What is a B2B go-to-market strategy?

A B2B go-to-market (GTM) strategy is a framework designed to guide you through the process of launching a novel food ingredient to business end customers successfully.

An effective strategy will validate a market fit for the ingredient, elicit a marketing and sales plan, and ultimately fulfill a genuine customer need at a competitive price.

Why is a robust strategy important?

Not so long ago, oats were associated with a wholesome bowl of muesli and the odd breakfast bar.

Then, at the end of 2016, Oatly launched its oat milk in the US. Fast forward to 2019 and Oatly’s revenue grew from approximately $15.5 million to $69 million, sparking a new craze for oat-based products along the way.

How did they do it? The Swedish company teamed up with popular artisanal coffee shops to sell their novel milk alternative. As part of their innovative go-to-market strategy, Oatly engaged authentic coffee connoisseurs to act as ambassadors.

As demonstrated by Oatly’s conquest of America, a B2B go-to-market strategy is an important roadmap to success; it shows us our destination and identifies useful and sometimes unexpected stopping points along the way.

How to create a B2B go-to-market strategy

A B2B go-to-market strategy framework revealing the 12 steps from functionality testing of an ingredient to going to market (distribution and sales)
The go-to-market framework is intended to guide the process of validating a market fit for your novel ingredient and positioning to fulfill a genuine customer need at the right price

As the leading global alternative meat and dairy consultancy with a large international network of 1500+ experts, we have helped countless clients to form effective strategies.

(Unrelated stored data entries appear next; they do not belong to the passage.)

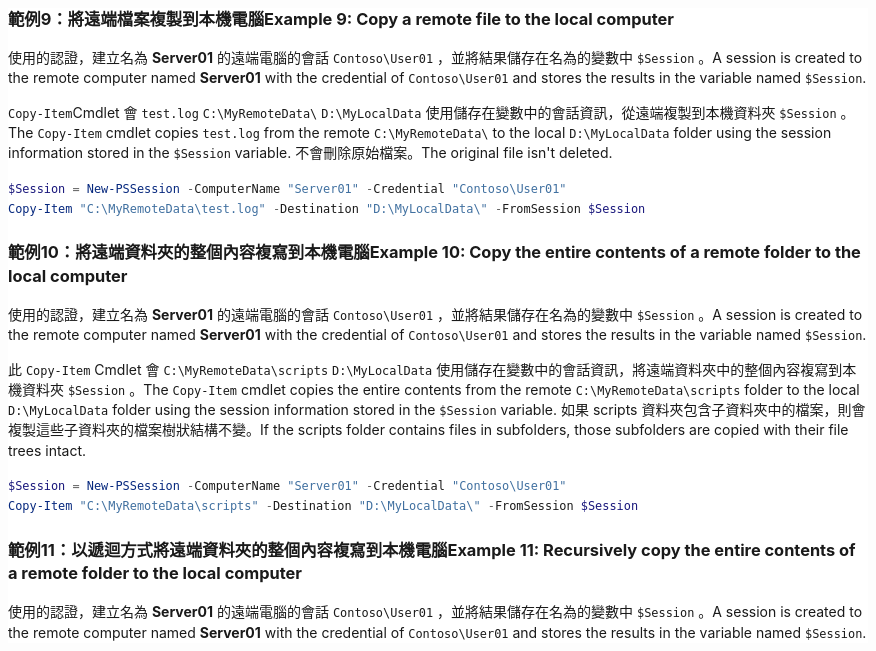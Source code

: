 ### <span data-ttu-id="d6a94-158">範例9：將遠端檔案複製到本機電腦</span><span class="sxs-lookup"><span data-stu-id="d6a94-158">Example 9: Copy a remote file to the local computer</span></span>

<span data-ttu-id="d6a94-159">使用的認證，建立名為 **Server01** 的遠端電腦的會話 `Contoso\User01` ，並將結果儲存在名為的變數中 `$Session` 。</span><span class="sxs-lookup"><span data-stu-id="d6a94-159">A session is created to the remote computer named **Server01** with the credential of `Contoso\User01` and stores the results in the variable named `$Session`.</span></span>

<span data-ttu-id="d6a94-160">`Copy-Item`Cmdlet 會 `test.log` `C:\MyRemoteData\` `D:\MyLocalData` 使用儲存在變數中的會話資訊，從遠端複製到本機資料夾 `$Session` 。</span><span class="sxs-lookup"><span data-stu-id="d6a94-160">The `Copy-Item` cmdlet copies `test.log` from the remote `C:\MyRemoteData\` to the local `D:\MyLocalData` folder using the session information stored in the `$Session` variable.</span></span> <span data-ttu-id="d6a94-161">不會刪除原始檔案。</span><span class="sxs-lookup"><span data-stu-id="d6a94-161">The original file isn't deleted.</span></span>

```powershell
$Session = New-PSSession -ComputerName "Server01" -Credential "Contoso\User01"
Copy-Item "C:\MyRemoteData\test.log" -Destination "D:\MyLocalData\" -FromSession $Session
```

### <span data-ttu-id="d6a94-162">範例10：將遠端資料夾的整個內容複寫到本機電腦</span><span class="sxs-lookup"><span data-stu-id="d6a94-162">Example 10: Copy the entire contents of a remote folder to the local computer</span></span>

<span data-ttu-id="d6a94-163">使用的認證，建立名為 **Server01** 的遠端電腦的會話 `Contoso\User01` ，並將結果儲存在名為的變數中 `$Session` 。</span><span class="sxs-lookup"><span data-stu-id="d6a94-163">A session is created to the remote computer named **Server01** with the credential of `Contoso\User01` and stores the results in the variable named `$Session`.</span></span>

<span data-ttu-id="d6a94-164">此 `Copy-Item` Cmdlet 會 `C:\MyRemoteData\scripts` `D:\MyLocalData` 使用儲存在變數中的會話資訊，將遠端資料夾中的整個內容複寫到本機資料夾 `$Session` 。</span><span class="sxs-lookup"><span data-stu-id="d6a94-164">The `Copy-Item` cmdlet copies the entire contents from the remote `C:\MyRemoteData\scripts` folder to the local `D:\MyLocalData` folder using the session information stored in the `$Session` variable.</span></span> <span data-ttu-id="d6a94-165">如果 scripts 資料夾包含子資料夾中的檔案，則會複製這些子資料夾的檔案樹狀結構不變。</span><span class="sxs-lookup"><span data-stu-id="d6a94-165">If the scripts folder contains files in subfolders, those subfolders are copied with their file trees intact.</span></span>

```powershell
$Session = New-PSSession -ComputerName "Server01" -Credential "Contoso\User01"
Copy-Item "C:\MyRemoteData\scripts" -Destination "D:\MyLocalData\" -FromSession $Session
```

### <span data-ttu-id="d6a94-166">範例11：以遞迴方式將遠端資料夾的整個內容複寫到本機電腦</span><span class="sxs-lookup"><span data-stu-id="d6a94-166">Example 11: Recursively copy the entire contents of a remote folder to the local computer</span></span>

<span data-ttu-id="d6a94-167">使用的認證，建立名為 **Server01** 的遠端電腦的會話 `Contoso\User01` ，並將結果儲存在名為的變數中 `$Session` 。</span><span class="sxs-lookup"><span data-stu-id="d6a94-167">A session is created to the remote computer named **Server01** with the credential of `Contoso\User01` and stores the results in the variable named `$Session`.</span></span>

Below is our step-by-step guide to building your own using the typical approach we implement to successfully win the future of meat and dairy:

  1. Functionality testing
    Evaluate the key properties of raw and processed ingredients to obtain information about their quality and the manufacturing process parameters necessary to produce a consistent food product, such as the perfect alt meat made using high-moisture extrusion. You’ll need access to a laboratory for this step.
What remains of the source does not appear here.